Sana dar gelmiyecek makberi kimler kazsın?...diyerek, o cân şairimizin duygularına ortak olarak, haykırası geliyor insanın, değerli dostlar. ( Çanakkale Şehitlerine-Mehmet Akif Ersoy )

        Keza bu gezi 15-16 yaşlarında kahramanlığın destanını yazan o kınalı kuzuların, sembolik  şehitliklerde dahi isimleri unutulmuş o abidevî şahsiyetlerin neslinden olmanın gururuyla ;

ve ayrıca bir çok tarihi araştırma konulu makale ve bir kaç kitap yazan yazarınız olarak ve  tarihin bir çok hadisesine nacizane satırlarda tanık olan bendeniz için, bu mahsun diyarlar emin olun böyle bir ecdadın neslinden gelmenin ayrıcalığını hatırlamama ve buruk da olsa Türk'lük duygularımın yeniden cilalanmasına vesile olmuştur.

        İki farklı duyguyu yani hüzün ve gururu yek noktada buluşturan, yegane odak noktası elbet Çanakkale'dir ve her bir metre karesinde altı bin merminin birbiriyle çarpıştığı, ama Resulullah efendimizin ( s.a.v )dahi bizzat iştirak ettiği, mevzilere kadar teşrif ettiği ve manen himmet ettiği, ayrıca meleklerin ve evliyaullahın da yardımlarıyla, yani ;

“ Bizi Türklerin maddî gücü değil manevî gücü yendi.
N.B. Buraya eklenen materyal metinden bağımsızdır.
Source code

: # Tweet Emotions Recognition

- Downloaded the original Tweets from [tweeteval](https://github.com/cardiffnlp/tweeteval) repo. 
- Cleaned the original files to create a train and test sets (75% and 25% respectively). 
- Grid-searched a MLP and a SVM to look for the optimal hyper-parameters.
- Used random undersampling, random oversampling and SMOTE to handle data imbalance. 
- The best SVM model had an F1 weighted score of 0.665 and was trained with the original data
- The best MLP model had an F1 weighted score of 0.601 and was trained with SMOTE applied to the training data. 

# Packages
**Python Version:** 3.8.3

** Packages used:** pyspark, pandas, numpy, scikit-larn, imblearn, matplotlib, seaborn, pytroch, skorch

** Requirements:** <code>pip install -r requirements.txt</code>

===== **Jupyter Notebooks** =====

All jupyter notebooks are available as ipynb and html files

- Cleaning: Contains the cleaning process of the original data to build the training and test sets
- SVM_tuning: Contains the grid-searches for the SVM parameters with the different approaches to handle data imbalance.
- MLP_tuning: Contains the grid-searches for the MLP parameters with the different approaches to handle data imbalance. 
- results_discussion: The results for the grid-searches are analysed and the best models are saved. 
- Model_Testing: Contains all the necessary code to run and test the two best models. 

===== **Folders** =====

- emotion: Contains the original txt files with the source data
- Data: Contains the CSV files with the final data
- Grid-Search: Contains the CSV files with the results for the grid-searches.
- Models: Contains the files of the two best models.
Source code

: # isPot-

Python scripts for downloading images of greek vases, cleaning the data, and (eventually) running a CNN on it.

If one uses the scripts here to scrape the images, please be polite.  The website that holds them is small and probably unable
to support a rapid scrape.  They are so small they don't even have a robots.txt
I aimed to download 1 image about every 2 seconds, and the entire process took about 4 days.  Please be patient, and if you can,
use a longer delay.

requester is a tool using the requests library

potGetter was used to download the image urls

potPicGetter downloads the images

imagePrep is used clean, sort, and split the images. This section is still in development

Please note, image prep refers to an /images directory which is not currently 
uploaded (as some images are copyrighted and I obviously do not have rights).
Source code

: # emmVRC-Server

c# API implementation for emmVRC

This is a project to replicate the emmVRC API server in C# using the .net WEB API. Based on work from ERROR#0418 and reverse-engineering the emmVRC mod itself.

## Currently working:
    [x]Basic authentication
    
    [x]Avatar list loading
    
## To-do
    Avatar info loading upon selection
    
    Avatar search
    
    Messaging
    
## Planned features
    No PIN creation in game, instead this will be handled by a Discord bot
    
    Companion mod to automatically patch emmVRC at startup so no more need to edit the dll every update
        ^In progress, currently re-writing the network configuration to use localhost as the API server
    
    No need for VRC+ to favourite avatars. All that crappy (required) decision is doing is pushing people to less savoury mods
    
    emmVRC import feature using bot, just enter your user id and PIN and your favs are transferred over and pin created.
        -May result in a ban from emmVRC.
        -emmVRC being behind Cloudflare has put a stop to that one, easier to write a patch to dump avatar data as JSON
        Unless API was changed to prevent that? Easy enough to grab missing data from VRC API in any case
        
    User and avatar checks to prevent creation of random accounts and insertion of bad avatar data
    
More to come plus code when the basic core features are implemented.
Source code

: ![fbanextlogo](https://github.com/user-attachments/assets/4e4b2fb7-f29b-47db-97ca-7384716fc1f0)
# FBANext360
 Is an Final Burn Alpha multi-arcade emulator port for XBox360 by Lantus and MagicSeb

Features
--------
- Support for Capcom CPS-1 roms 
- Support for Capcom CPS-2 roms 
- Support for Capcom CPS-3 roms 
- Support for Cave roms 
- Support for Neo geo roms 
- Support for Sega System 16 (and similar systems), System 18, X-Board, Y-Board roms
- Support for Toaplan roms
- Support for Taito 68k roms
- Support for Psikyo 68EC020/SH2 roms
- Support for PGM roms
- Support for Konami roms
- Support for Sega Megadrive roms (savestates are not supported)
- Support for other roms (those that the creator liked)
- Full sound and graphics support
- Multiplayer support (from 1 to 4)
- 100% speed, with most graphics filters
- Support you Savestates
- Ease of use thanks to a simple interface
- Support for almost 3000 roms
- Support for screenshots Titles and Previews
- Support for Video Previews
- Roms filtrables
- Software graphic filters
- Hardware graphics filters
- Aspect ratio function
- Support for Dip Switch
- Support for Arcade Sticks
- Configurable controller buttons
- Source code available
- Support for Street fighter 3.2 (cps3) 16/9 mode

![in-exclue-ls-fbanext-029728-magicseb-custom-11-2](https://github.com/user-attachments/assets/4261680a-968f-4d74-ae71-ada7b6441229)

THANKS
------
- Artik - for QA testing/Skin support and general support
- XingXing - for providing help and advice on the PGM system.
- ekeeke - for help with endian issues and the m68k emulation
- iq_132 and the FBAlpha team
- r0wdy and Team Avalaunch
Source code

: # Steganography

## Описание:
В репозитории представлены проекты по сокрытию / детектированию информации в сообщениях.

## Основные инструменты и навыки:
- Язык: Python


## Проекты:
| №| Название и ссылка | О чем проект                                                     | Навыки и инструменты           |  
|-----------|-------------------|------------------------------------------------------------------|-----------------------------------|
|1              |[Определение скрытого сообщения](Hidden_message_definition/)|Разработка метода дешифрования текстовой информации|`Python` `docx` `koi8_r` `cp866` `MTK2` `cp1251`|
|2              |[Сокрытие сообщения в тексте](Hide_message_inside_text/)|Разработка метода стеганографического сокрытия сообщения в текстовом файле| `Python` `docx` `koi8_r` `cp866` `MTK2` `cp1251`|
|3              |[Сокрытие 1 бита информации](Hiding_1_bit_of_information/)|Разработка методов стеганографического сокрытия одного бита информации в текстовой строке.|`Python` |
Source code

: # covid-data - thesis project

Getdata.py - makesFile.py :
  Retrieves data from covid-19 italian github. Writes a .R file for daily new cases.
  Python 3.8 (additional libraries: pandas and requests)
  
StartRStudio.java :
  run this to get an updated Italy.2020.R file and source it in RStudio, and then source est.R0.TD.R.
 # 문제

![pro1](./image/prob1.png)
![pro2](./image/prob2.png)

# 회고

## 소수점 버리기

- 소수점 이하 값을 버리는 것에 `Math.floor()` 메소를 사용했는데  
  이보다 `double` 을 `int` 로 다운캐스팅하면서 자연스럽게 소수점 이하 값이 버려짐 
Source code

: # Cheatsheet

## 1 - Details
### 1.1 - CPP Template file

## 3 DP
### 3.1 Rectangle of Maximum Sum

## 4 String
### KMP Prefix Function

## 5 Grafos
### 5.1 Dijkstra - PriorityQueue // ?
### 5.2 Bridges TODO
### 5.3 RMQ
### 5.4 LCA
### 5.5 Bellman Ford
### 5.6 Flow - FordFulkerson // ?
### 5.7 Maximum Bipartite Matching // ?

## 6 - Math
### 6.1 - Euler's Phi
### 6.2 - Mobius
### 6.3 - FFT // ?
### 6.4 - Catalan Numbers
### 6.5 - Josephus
Onların atacak barutu bile kalmamıştı,lakin biz gökten inen güçleri müşahede ettik.” itiraflarıyla, hezimete uğratılan bir düşman ordusu, fakat boğazlara düğümlenen hıçkırıklarla da olsa kazanılan bir koca yurttu ÇANAKKALE !

        Ruhunuz şâd olsun ey kınalı kuzular, mekanınız cennet olsun ey cennet erleri !

        Dualarımız sizler için elbette ki, bakî !

        Değerli okurlar şu konuyu da belirtmeden geçemeyeceğim ki, bizlere bu gezi esnasında rehberlik eden yani, Çanakkale'de ayrı, Bursa'da ayrı olmak üzere iki kardeşimiz vardı ki, hakikaten bilgi ve donanımlarını takdir etmemek elde değildi, fakat hani diyoruz ya bazı zaman bazı şeylerin dozunu mu ayarlayamıyoruz acaba diye, keza o behisle bir çok sıkıntılar yani meslek karmaşaları da ortaya çıkmıyor değil hani, dolayısıyla sizlere Bursa'daki izlenimlerimi anlattıktan sonra bu mevzuya da ( rehberlik sendromu ) izninizle geri dönmek istiyorum.

        Neyse efendim gelelim ipek gibi zarif Bursa ilimize ; Sözlerin kifayetsiz kaldığı, sultanlar diyarı, hükümranlığın asude gölgesi, şanlı Bursa'ya !

        Emin olun değerli okurlar, orası da ayrı bir gurur beldesi ! Öyle ki Bursa'nın da her bir metre karesi ipek kadar değerli, evliyasıyla, embiyasıyla ve bağrında sakladığı Osmanlı sultanlarıyla maneviyata bürünen tarihiyle şerefli, yeşilin adeta adıyla mana kazandığı haklı gururun göstergesi ve bir gelin edasıyla salınan nazenin Bursa ili  !

        Ne demeli, nasıl ifade etmeli acaba bu güzellikleri !

        İnanın bir tabiat abidesi sanki Bursa ve ilk ayak bastığınız anda dahi adeta Yaradan'ın gücünü bonkörce sergilediği bir sanat şahaseri gibi, devasa bir tablo çıkıveriyor karşınıza, izlemeye doyamayacağınız zerafette, değerli Konya'lılar.

       Buda bize gösteriyor ki, tıpkı bizim memleketimiz yani şehirleşme konusunda Türkiye'de daima birinci sırada olmayı başaran ve Selçuklu'nun başşehri olma ayrıcalığını buram buram hissettiren anıtları yaşatma çabası, Osmanlı'nın harikulade izlerini ve evliyalar pîri Hz. Mevlana'yı dünyaya tanıtma gayretleri, elbetteki Konya belediye başkanı Tahir Akyürek'in, başarısından kaynaklandığı üzere.